Sambal Shortbread
Of all the chilli sauces and pastes out there, sambal is my favourite. Part condiment, part dip, and part lifestyle, it is indispensable in South East Asian cuisine. With hundreds of varieties of sambal throughout the region, there’s a sambal for every conceivable occasion, dish or mood. It’s also incredibly arduous to make, requiring hours of grinding and frying for the most fragrant of sambals. Although food processors have made life much easier, the most traditional of cooks will tell you that a sambal that has been slowly ground down with a mortar and pestle is nothing short of special.

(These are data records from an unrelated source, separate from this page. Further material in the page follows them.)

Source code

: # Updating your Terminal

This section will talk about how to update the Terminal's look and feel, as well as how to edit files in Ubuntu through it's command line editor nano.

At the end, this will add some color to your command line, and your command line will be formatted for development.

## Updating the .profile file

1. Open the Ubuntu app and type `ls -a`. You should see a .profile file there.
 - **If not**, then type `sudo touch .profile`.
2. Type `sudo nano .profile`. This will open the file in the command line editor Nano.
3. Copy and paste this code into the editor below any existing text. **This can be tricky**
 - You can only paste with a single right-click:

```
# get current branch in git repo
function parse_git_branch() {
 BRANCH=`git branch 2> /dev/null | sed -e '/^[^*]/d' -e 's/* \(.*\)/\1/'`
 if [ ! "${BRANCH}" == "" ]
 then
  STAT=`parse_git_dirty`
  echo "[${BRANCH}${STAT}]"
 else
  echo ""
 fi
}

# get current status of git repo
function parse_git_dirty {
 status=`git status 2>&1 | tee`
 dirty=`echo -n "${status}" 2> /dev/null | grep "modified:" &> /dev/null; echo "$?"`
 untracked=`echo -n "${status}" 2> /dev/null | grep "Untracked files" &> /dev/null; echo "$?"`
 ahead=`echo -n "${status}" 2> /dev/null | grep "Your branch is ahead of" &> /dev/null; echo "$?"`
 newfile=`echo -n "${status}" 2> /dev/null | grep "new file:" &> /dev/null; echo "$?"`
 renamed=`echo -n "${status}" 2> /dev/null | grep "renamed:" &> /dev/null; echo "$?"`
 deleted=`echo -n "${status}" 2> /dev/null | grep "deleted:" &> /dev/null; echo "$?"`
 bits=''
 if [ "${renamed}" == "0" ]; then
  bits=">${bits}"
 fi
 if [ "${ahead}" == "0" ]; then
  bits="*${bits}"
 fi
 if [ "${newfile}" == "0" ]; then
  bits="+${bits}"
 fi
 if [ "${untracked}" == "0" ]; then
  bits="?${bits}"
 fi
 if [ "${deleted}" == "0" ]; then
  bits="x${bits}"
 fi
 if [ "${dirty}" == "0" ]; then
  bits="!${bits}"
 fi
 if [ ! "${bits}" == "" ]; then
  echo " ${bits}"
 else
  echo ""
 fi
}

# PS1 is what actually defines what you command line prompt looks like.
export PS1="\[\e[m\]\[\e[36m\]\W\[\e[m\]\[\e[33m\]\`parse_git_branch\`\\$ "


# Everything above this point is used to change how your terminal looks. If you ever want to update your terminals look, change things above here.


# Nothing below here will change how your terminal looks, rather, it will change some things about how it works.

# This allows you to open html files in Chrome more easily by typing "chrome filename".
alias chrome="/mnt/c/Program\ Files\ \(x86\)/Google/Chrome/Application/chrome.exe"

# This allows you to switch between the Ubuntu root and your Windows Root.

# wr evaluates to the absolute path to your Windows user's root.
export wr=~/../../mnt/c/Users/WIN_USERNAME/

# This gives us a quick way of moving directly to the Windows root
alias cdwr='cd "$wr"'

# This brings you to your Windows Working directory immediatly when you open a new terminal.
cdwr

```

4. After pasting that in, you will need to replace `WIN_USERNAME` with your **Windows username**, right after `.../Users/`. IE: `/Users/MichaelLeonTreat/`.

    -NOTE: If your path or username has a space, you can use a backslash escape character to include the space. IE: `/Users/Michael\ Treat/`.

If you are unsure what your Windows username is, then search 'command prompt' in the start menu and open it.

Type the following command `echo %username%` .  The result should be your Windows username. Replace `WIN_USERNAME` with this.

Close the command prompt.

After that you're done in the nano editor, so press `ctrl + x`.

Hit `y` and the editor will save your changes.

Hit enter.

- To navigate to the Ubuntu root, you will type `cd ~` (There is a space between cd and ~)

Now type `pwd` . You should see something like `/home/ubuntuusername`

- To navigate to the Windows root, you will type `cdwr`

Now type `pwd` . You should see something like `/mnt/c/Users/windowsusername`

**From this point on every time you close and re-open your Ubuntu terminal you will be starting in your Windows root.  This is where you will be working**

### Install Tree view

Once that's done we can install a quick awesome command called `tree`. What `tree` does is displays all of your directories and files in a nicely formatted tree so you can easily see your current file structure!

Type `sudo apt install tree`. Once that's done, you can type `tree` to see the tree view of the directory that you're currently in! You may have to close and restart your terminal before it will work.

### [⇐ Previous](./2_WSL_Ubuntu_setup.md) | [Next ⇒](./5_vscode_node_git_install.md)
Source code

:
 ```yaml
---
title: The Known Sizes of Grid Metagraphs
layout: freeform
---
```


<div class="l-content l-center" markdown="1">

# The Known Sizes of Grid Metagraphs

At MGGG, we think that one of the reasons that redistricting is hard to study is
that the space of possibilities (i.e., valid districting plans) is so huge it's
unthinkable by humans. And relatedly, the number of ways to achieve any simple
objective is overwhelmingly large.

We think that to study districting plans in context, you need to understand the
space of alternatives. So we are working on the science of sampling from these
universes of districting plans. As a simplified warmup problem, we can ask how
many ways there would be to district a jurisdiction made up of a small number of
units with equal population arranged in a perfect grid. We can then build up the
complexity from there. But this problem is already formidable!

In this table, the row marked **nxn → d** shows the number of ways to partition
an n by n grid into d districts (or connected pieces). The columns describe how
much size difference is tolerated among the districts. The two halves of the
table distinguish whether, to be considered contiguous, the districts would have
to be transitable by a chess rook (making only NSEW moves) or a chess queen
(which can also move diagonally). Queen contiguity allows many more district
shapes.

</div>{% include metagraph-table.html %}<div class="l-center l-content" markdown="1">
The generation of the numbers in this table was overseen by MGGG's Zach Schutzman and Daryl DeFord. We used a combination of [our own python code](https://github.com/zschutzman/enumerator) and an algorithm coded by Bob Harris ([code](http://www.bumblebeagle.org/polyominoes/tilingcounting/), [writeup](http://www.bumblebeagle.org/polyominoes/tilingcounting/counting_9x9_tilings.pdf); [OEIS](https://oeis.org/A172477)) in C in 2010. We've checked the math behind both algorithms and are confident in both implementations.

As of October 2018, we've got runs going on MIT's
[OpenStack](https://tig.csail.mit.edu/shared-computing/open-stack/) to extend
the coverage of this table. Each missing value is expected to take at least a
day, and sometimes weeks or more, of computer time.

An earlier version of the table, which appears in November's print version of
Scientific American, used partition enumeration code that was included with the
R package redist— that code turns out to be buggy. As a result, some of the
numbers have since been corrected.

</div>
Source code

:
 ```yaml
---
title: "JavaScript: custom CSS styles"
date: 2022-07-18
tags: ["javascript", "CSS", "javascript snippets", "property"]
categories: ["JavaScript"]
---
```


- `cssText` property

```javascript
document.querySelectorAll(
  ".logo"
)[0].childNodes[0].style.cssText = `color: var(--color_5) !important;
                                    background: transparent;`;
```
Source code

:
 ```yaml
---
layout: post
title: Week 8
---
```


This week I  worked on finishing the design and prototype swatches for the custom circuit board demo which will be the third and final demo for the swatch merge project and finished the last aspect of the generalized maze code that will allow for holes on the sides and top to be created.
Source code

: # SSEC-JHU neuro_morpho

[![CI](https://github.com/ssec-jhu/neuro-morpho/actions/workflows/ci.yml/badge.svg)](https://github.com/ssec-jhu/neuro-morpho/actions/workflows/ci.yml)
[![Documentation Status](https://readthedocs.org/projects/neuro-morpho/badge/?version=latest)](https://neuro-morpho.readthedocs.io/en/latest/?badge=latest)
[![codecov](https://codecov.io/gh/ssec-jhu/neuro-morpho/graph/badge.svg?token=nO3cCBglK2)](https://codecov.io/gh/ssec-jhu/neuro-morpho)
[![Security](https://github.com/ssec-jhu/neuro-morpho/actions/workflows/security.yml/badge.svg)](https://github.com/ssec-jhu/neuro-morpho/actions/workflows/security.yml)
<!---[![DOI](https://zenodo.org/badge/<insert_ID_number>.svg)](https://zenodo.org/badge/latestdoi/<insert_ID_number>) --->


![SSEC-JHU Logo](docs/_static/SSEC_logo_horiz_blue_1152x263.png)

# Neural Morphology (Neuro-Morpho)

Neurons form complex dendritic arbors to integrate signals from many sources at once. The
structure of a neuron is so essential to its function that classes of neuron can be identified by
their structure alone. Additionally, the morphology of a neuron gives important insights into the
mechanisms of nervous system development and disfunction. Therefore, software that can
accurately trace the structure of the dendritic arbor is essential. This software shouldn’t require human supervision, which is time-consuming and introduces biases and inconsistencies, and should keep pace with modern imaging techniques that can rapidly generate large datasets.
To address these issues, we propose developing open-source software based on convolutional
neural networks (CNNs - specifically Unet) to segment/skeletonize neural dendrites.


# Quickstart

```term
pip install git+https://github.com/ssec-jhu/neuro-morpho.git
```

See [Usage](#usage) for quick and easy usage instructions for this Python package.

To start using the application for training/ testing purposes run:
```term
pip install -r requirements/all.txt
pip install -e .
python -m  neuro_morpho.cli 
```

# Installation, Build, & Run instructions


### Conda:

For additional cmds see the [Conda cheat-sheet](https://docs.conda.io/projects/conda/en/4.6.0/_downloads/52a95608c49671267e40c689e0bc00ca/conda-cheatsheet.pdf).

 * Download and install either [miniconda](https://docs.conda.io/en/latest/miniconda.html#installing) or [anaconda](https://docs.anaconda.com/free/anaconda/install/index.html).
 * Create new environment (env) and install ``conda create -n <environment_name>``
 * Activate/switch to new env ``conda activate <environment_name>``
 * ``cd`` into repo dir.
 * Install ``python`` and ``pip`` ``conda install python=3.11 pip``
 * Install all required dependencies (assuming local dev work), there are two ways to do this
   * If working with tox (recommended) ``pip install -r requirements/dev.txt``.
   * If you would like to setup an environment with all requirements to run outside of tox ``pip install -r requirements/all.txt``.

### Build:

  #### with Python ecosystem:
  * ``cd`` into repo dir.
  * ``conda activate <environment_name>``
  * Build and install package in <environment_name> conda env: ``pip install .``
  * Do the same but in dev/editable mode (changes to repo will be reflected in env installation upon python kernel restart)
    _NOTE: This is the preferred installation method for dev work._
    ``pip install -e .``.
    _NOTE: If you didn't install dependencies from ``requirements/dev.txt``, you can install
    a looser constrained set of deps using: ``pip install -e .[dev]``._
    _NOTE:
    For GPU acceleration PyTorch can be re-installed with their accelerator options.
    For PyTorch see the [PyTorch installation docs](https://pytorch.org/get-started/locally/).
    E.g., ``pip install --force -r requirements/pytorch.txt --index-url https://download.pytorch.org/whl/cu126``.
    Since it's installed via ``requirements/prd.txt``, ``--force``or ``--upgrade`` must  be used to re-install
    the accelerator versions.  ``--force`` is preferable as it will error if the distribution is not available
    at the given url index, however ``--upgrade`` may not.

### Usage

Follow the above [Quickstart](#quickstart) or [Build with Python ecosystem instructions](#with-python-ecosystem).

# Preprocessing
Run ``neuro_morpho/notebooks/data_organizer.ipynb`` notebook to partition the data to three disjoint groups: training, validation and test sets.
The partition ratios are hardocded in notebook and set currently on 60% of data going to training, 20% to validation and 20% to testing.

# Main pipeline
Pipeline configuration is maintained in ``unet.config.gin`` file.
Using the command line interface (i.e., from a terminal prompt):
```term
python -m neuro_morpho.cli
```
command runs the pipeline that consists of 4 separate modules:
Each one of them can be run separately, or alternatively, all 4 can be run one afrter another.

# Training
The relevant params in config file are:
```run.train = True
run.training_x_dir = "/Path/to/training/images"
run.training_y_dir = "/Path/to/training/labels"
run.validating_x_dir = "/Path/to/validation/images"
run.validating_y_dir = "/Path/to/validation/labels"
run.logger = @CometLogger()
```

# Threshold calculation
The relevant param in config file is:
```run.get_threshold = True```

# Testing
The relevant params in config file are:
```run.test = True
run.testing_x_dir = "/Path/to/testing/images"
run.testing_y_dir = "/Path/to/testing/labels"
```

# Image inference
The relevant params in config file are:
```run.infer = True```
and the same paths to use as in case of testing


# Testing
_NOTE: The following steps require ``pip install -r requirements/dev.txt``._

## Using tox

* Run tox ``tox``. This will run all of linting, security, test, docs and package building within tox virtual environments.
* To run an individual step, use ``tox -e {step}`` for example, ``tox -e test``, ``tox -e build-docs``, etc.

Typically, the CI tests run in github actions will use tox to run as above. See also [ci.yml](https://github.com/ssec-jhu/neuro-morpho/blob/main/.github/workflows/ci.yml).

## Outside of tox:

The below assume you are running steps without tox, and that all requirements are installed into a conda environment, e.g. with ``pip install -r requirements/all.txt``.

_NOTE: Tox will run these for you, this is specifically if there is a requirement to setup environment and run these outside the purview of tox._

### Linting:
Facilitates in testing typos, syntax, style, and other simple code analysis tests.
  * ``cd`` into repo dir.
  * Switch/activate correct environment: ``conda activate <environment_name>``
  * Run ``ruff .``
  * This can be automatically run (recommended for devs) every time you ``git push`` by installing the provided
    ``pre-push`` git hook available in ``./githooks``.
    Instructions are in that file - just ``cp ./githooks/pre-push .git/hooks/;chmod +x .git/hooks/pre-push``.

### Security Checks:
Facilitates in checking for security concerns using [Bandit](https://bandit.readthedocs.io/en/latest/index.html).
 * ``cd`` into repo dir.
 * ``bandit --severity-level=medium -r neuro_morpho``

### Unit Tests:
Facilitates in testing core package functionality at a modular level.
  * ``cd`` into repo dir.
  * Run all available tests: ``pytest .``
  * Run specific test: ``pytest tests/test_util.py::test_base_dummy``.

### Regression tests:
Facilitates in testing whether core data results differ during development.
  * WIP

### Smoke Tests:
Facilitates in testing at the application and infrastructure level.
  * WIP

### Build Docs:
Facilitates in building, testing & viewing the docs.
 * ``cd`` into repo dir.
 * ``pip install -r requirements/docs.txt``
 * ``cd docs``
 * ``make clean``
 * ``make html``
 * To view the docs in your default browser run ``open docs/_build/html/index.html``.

This particular recipe uses sambal belacan, which is super versatile and contains fermented shrimp paste (i.e. belacan) - not one for everyone, but definitely unforgettable in the best way. It’s my personal favourite as well but with hundreds of sambal variations out there, why not try this out with something else?
Ingredients:
24g sambal belacan (or any other sambal you like)
38g unsalted butter (if not using sambal belacan, you may want to add a pinch of salt)
27g caster sugar
90g all purpose flour
Combine all of the ingredients into a bowl, and mix until everything is combined and there are no lumps of sambal.
Shape the dough into a log, and refrigerate until firm, roughly 30 minutes.
Bake at 180°C for 10 minutes, or until golden brown.